**Task directions:**
Please return every line in the following data that includes the string "will".

[Data provided Boundary: Start]

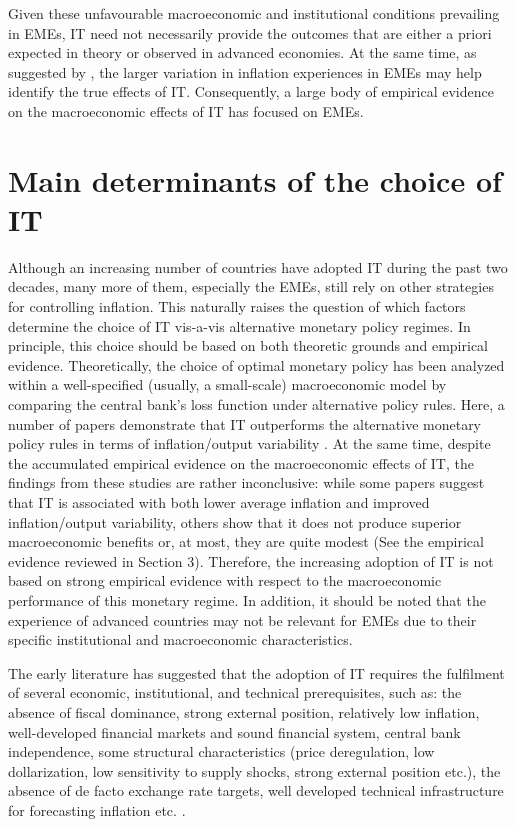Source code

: \documentclass{article}
\begin{document}
Given these unfavourable macroeconomic and institutional conditions prevailing in EMEs, IT need not necessarily provide the outcomes that are either a priori expected in theory or observed in advanced economies. At the same time, as suggested by \citet{walsh2009}, the larger variation in inflation experiences in EMEs may help identify the true effects of IT. Consequently, a large body of empirical evidence on the macroeconomic effects of IT has focused on EMEs.

\section{Main determinants of the choice of IT}

Although an increasing number of countries have adopted IT during the past two decades, many more of them, especially the EMEs, still rely on other strategies for controlling inflation. This naturally raises the question of which factors determine the choice of IT vis-a-vis alternative monetary policy regimes. In principle, this choice should be based on both theoretic grounds and empirical evidence. Theoretically, the choice of optimal monetary policy has been analyzed within a well-specified (usually, a small-scale) macroeconomic model by comparing the central bank’s loss function under alternative policy rules. Here, a number of papers demonstrate that IT outperforms the alternative monetary policy rules in terms of inflation/output variability \citep{Ball1999a, Ball1999b, Haldane1999, Rudebusch1999, Svensson1999a, Svensson1999b, Svensson2000}. At the same time, despite the accumulated empirical evidence on the macroeconomic effects of IT, the findings from these studies are rather inconclusive: while some papers suggest that IT is associated with both lower average inflation and improved inflation/output variability, others show that it does not produce superior macroeconomic benefits or, at most, they are quite modest (See the empirical evidence reviewed in Section 3). Therefore, the increasing adoption of IT is not based on strong empirical evidence with respect to the macroeconomic performance of this monetary regime. In addition, it should be noted that the experience of advanced countries may not be relevant for EMEs due to their specific institutional and macroeconomic characteristics.

The early literature has suggested that the adoption of IT requires the fulfilment of several economic, institutional, and technical prerequisites, such as: the absence of fiscal dominance, strong external position, relatively low inflation, well-developed financial markets and sound financial system, central bank independence, some structural characteristics (price deregulation, low dollarization, low sensitivity to supply shocks, strong external position etc.), the absence of de facto exchange rate targets, well developed technical infrastructure for forecasting inflation etc. \citep{agenor2002, amato2002, carare2002, carare2006, eichengreen1999, freedman2009, Freedman2010, IMF2006, Masson1997, Mishkin2000, Mishkin2002, Mishkin2007}.
\end{document}
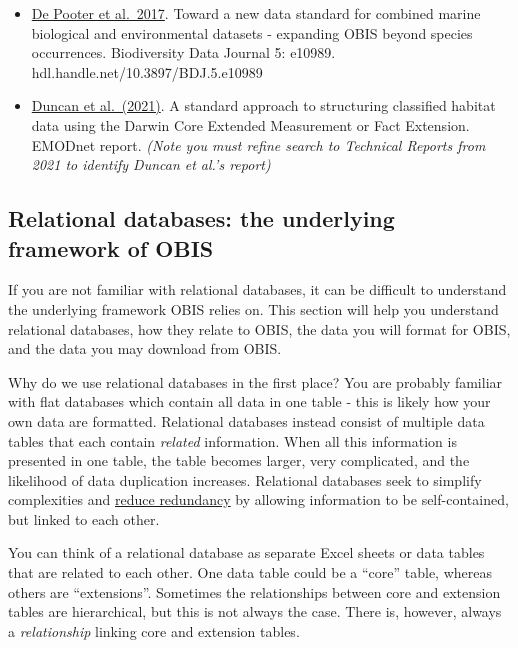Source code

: \documentclass[
  letterpaper,
  DIV=11,
  numbers=noendperiod,
  oneside]{scrreprt}
\providecommand{\tightlist}{%
  \setlength{\itemsep}{0pt}\setlength{\parskip}{0pt}}\usepackage{longtable,booktabs,array}
\begin{document}
\begin{itemize}
\tightlist
\item
  \href{https://bdj.pensoft.net/articles.php?id=10989}{De Pooter et
  al.~2017}. Toward a new data standard for combined marine biological
  and environmental datasets - expanding OBIS beyond species
  occurrences. Biodiversity Data Journal 5: e10989.
  hdl.handle.net/10.3897/BDJ.5.e10989
\item
  \href{https://emodnet.ec.europa.eu/en/reports?field_emodnet_lot_value\%5B\%5D=seabed_habitats\#h3298bcd0a15741a8a0ac1c8b4576f7c5}{Duncan
  et al.~(2021)}. A standard approach to structuring classified habitat
  data using the Darwin Core Extended Measurement or Fact Extension.
  EMODnet report. \emph{(Note you must refine search to Technical
  Reports from 2021 to identify Duncan et al.'s report)}
\end{itemize}

\hypertarget{relational-databases-the-underlying-framework-of-obis}{%
\subsection{Relational databases: the underlying framework of
OBIS}\label{relational-databases-the-underlying-framework-of-obis}}

If you are not familiar with relational databases, it can be difficult
to understand the underlying framework OBIS relies on. This section will
help you understand relational databases, how they relate to OBIS, the
data you will format for OBIS, and the data you may download from OBIS.

Why do we use relational databases in the first place? You are probably
familiar with flat databases which contain all data in one table - this
is likely how your own data are formatted. Relational databases instead
consist of multiple data tables that each contain \emph{related}
information. When all this information is presented in one table, the
table becomes larger, very complicated, and the likelihood of data
duplication increases. Relational databases seek to simplify
complexities and \protect\hyperlink{how-to-avoid-redundancy}{reduce
redundancy} by allowing information to be self-contained, but linked to
each other.

You can think of a relational database as separate Excel sheets or data
tables that are related to each other. One data table could be a
``core'' table, whereas others are ``extensions''. Sometimes the
relationships between core and extension tables are hierarchical, but
this is not always the case. There is, however, always a
\emph{relationship} linking core and extension tables.
\end{document}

[Data provided Boundary: End]

**Worked solution:**
to understand the underlying framework OBIS relies on. This section will
data you will format for OBIS, and the data you may download from OBIS.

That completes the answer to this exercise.